Meanwhile in Bakhmut, the Wagner leader Yevgeny Prigozhin saying that his fighters have made more gains in what all sides now agree including Russian state media, by the way, is an intensifying battle for that city -- Erin.

BURNETT: All right. Matthew Chance, thank you so much.

I want to go now, as promised, to Alexander Rodnyansky, the filmmaker who Russia is trying to arrest. He left Russia after the war began. He's repeatedly spoken out against it.

And, Alexander, I very much appreciate your time.

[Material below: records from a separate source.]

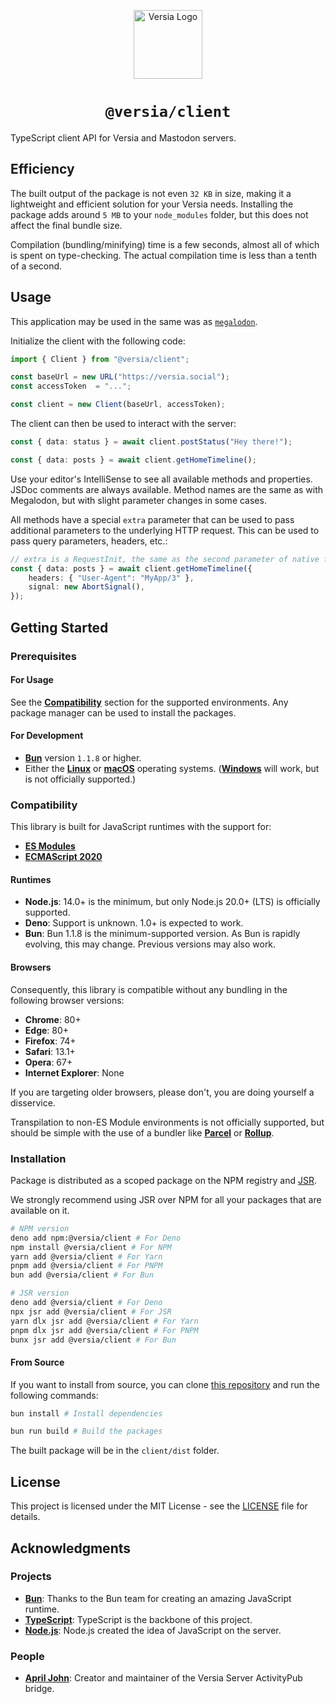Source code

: <p align="center">
  <a href="https://versia.pub"><img src="https://cdn.versia.pub/branding/versia-dark.webp" alt="Versia Logo" height="110"></a>
</p>

<center><h1><code>@versia/client</code></h1></center>

TypeScript client API for Versia and Mastodon servers.

## Efficiency

The built output of the package is not even `32 KB` in size, making it a lightweight and efficient solution for your Versia needs. Installing the package adds around `5 MB` to your `node_modules` folder, but this does not affect the final bundle size.

Compilation (bundling/minifying) time is a few seconds, almost all of which is spent on type-checking. The actual compilation time is less than a tenth of a second.

## Usage

This application may be used in the same was as [`megalodon`](https://github.com/h3poteto/megalodon).

Initialize the client with the following code:

```typescript
import { Client } from "@versia/client";

const baseUrl = new URL("https://versia.social");
const accessToken  = "...";

const client = new Client(baseUrl, accessToken);
```

The client can then be used to interact with the server:

```typescript
const { data: status } = await client.postStatus("Hey there!");
```

```typescript
const { data: posts } = await client.getHomeTimeline();
```

Use your editor's IntelliSense to see all available methods and properties. JSDoc comments are always available. Method names are the same as with Megalodon, but with slight parameter changes in some cases.

All methods have a special `extra` parameter that can be used to pass additional parameters to the underlying HTTP request. This can be used to pass query parameters, headers, etc.:

```typescript
// extra is a RequestInit, the same as the second parameter of native fetch
const { data: posts } = await client.getHomeTimeline({
    headers: { "User-Agent": "MyApp/3" },
    signal: new AbortSignal(),
});
```

## Getting Started

### Prerequisites

#### For Usage

See the [**Compatibility**](#compatibility) section for the supported environments. Any package manager can be used to install the packages.

#### For Development

- [**Bun**](https://bun.sh) version `1.1.8` or higher.
- Either the [**Linux**](https://www.linux.org) or [**macOS**](https://www.apple.com/macos) operating systems. ([**Windows**](https://www.microsoft.com/windows) will work, but is not officially supported.)

### Compatibility

This library is built for JavaScript runtimes with the support for:

- [**ES Modules**](https://nodejs.org/api/esm.html)
- [**ECMAScript 2020**](https://www.ecma-international.org/ecma-262/11.0/index.html)

#### Runtimes

- **Node.js**: 14.0+ is the minimum, but only Node.js 20.0+ (LTS) is officially supported.
- **Deno**: Support is unknown. 1.0+ is expected to work.
- **Bun**: Bun 1.1.8 is the minimum-supported version. As Bun is rapidly evolving, this may change. Previous versions may also work.

#### Browsers

Consequently, this library is compatible without any bundling in the following browser versions:

- **Chrome**: 80+
- **Edge**: 80+
- **Firefox**: 74+
- **Safari**: 13.1+
- **Opera**: 67+
- **Internet Explorer**: None

If you are targeting older browsers, please don't, you are doing yourself a disservice.

Transpilation to non-ES Module environments is not officially supported, but should be simple with the use of a bundler like [**Parcel**](https://parceljs.org) or [**Rollup**](https://rollupjs.org).

### Installation

Package is distributed as a scoped package on the NPM registry and [JSR](https://jsr.io).

We strongly recommend using JSR over NPM for all your packages that are available on it.

```bash
# NPM version
deno add npm:@versia/client # For Deno
npm install @versia/client # For NPM
yarn add @versia/client # For Yarn
pnpm add @versia/client # For PNPM
bun add @versia/client # For Bun

# JSR version
deno add @versia/client # For Deno
npx jsr add @versia/client # For JSR
yarn dlx jsr add @versia/client # For Yarn
pnpm dlx jsr add @versia/client # For PNPM
bunx jsr add @versia/client # For Bun
```

#### From Source

If you want to install from source, you can clone [this repository](https://github.com/lysand-org/api) and run the following commands:

```bash
bun install # Install dependencies

bun run build # Build the packages
```

The built package will be in the `client/dist` folder.

## License

This project is licensed under the MIT License - see the [LICENSE](LICENSE) file for details.

## Acknowledgments

### Projects

- [**Bun**](https://bun.sh): Thanks to the Bun team for creating an amazing JavaScript runtime.
- [**TypeScript**](https://www.typescriptlang.org): TypeScript is the backbone of this project.
- [**Node.js**](https://nodejs.org): Node.js created the idea of JavaScript on the server.

### People

- [**April John**](https://github.com/cutestnekoaqua): Creator and maintainer of the Versia Server ActivityPub bridge.
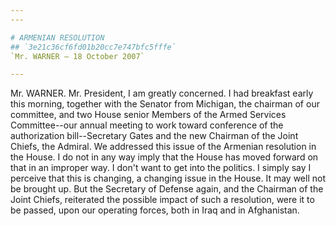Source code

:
 ```yaml
---
---

# ARMENIAN RESOLUTION
## `3e21c36cf6fd01b20cc7e747bfc5fffe`
`Mr. WARNER — 18 October 2007`

---
```



Mr. WARNER. Mr. President, I am greatly concerned. I had breakfast 
early this morning, together with the Senator from Michigan, the 
chairman of our committee, and two House senior Members of the Armed 
Services Committee--our annual meeting to work toward conference of the 
authorization bill--Secretary Gates and the new Chairman of the Joint 
Chiefs, the Admiral. We addressed this issue of the Armenian resolution 
in the House. I do not in any way imply that the House has moved 
forward on that in an improper way. I don't want to get into the 
politics. I simply say I perceive that this is changing, a changing 
issue in the House. It may well not be brought up. But the Secretary of 
Defense again, and the Chairman of the Joint Chiefs, reiterated the 
possible impact of such a resolution, were it to be passed, upon our 
operating forces, both in Iraq and in Afghanistan.
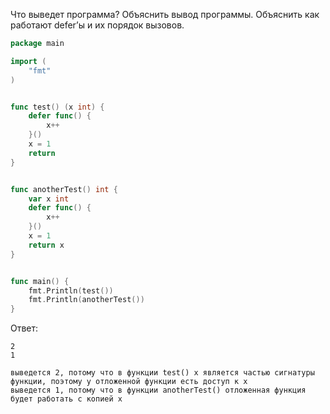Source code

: Что выведет программа? Объяснить вывод программы. Объяснить как работают defer’ы и их порядок вызовов.

```go
package main

import (
	"fmt"
)


func test() (x int) {
	defer func() {
		x++
	}()
	x = 1
	return
}


func anotherTest() int {
	var x int
	defer func() {
		x++
	}()
	x = 1
	return x
}


func main() {
	fmt.Println(test())
	fmt.Println(anotherTest())
}
```

Ответ:
```
2
1

выведется 2, потому что в функции test() x является частью сигнатуры функции, поэтому у отложенной функции есть доступ к x
выведется 1, потому что в функции anotherTest() отложенная функция будет работать с копией x 

```
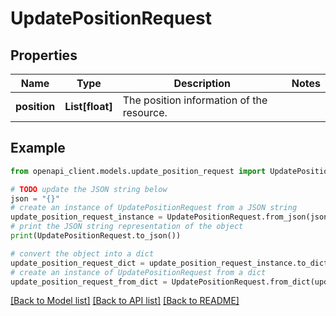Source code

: # UpdatePositionRequest


## Properties

Name | Type | Description | Notes
------------ | ------------- | ------------- | -------------
**position** | **List[float]** | The position information of the resource. | 

## Example

```python
from openapi_client.models.update_position_request import UpdatePositionRequest

# TODO update the JSON string below
json = "{}"
# create an instance of UpdatePositionRequest from a JSON string
update_position_request_instance = UpdatePositionRequest.from_json(json)
# print the JSON string representation of the object
print(UpdatePositionRequest.to_json())

# convert the object into a dict
update_position_request_dict = update_position_request_instance.to_dict()
# create an instance of UpdatePositionRequest from a dict
update_position_request_from_dict = UpdatePositionRequest.from_dict(update_position_request_dict)
```
[[Back to Model list]](../README.md#documentation-for-models) [[Back to API list]](../README.md#documentation-for-api-endpoints) [[Back to README]](../README.md)


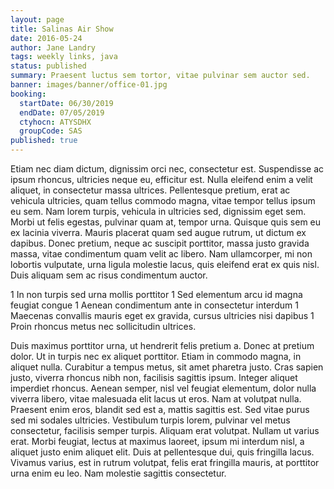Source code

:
 ```yaml
---
layout: page
title: Salinas Air Show
date: 2016-05-24
author: Jane Landry
tags: weekly links, java
status: published
summary: Praesent luctus sem tortor, vitae pulvinar sem auctor sed.
banner: images/banner/office-01.jpg
booking:
  startDate: 06/30/2019
  endDate: 07/05/2019
  ctyhocn: ATYSDHX
  groupCode: SAS
published: true
---
```

Etiam nec diam dictum, dignissim orci nec, consectetur est. Suspendisse ac ipsum rhoncus, ultricies neque eu, efficitur est. Nulla eleifend enim a velit aliquet, in consectetur massa ultrices. Pellentesque pretium, erat ac vehicula ultricies, quam tellus commodo magna, vitae tempor tellus ipsum eu sem. Nam lorem turpis, vehicula in ultricies sed, dignissim eget sem. Morbi ut felis egestas, pulvinar quam at, tempor urna. Quisque quis sem eu ex lacinia viverra. Mauris placerat quam sed augue rutrum, ut dictum ex dapibus. Donec pretium, neque ac suscipit porttitor, massa justo gravida massa, vitae condimentum quam velit ac libero. Nam ullamcorper, mi non lobortis vulputate, urna ligula molestie lacus, quis eleifend erat ex quis nisl. Duis aliquam sem ac risus condimentum auctor.

1 In non turpis sed urna mollis porttitor
1 Sed elementum arcu id magna feugiat congue
1 Aenean condimentum ante in consectetur interdum
1 Maecenas convallis mauris eget ex gravida, cursus ultricies nisi dapibus
1 Proin rhoncus metus nec sollicitudin ultrices.

Duis maximus porttitor urna, ut hendrerit felis pretium a. Donec at pretium dolor. Ut in turpis nec ex aliquet porttitor. Etiam in commodo magna, in aliquet nulla. Curabitur a tempus metus, sit amet pharetra justo. Cras sapien justo, viverra rhoncus nibh non, facilisis sagittis ipsum. Integer aliquet imperdiet rhoncus. Aenean semper, nisl vel feugiat elementum, dolor nulla viverra libero, vitae malesuada elit lacus ut eros. Nam at volutpat nulla.
Praesent enim eros, blandit sed est a, mattis sagittis est. Sed vitae purus sed mi sodales ultricies. Vestibulum turpis lorem, pulvinar vel metus consectetur, facilisis semper turpis. Aliquam erat volutpat. Nullam ut varius erat. Morbi feugiat, lectus at maximus laoreet, ipsum mi interdum nisl, a aliquet justo enim aliquet elit. Duis at pellentesque dui, quis fringilla lacus. Vivamus varius, est in rutrum volutpat, felis erat fringilla mauris, at porttitor urna enim eu leo. Nam molestie sagittis consectetur.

Let's just begin here now. Putin wants to arrest you. What was your reaction when you found out?


Nothing would shock me anymore in Russia. I believe Russia as a state is falling down. They are persecuting everyone who tries to protest, who tries to speak out against the war, who tries to say the truth. That's what's going on.

That's why I consider this arrest and criminal case against me as a badge of honor and formal recognition by the Russian state of my entire war position, that's what I believe is important for me because since this invasion started from the very beginning, I started to speak out against the war and the criminals. And I would say the military crimes perpetrated by the Russian army in my native Ukraine.

BURNETT: So, Russian activist, Alexander, who's based in the United States, she said today that she suspects that she was poisoned on a recent trip to Europe. And we know, of course, Putin has shown no fear of poisoning people on the streets of London, streets of cities in the U.K. But this is based in the American Russian activist thinks this happened to her in Europe.

Are you concerned about your safety? Obviously you're not in Russia, but do you have those fears, Alexander?


RODNYANSKY: I'm not any more in Russia, but I know how effective the Russian intelligence in following people who are protesting the Russian regime. And what's going on right now, I believe this is rather the intimidation of those one who's stayed in Russia.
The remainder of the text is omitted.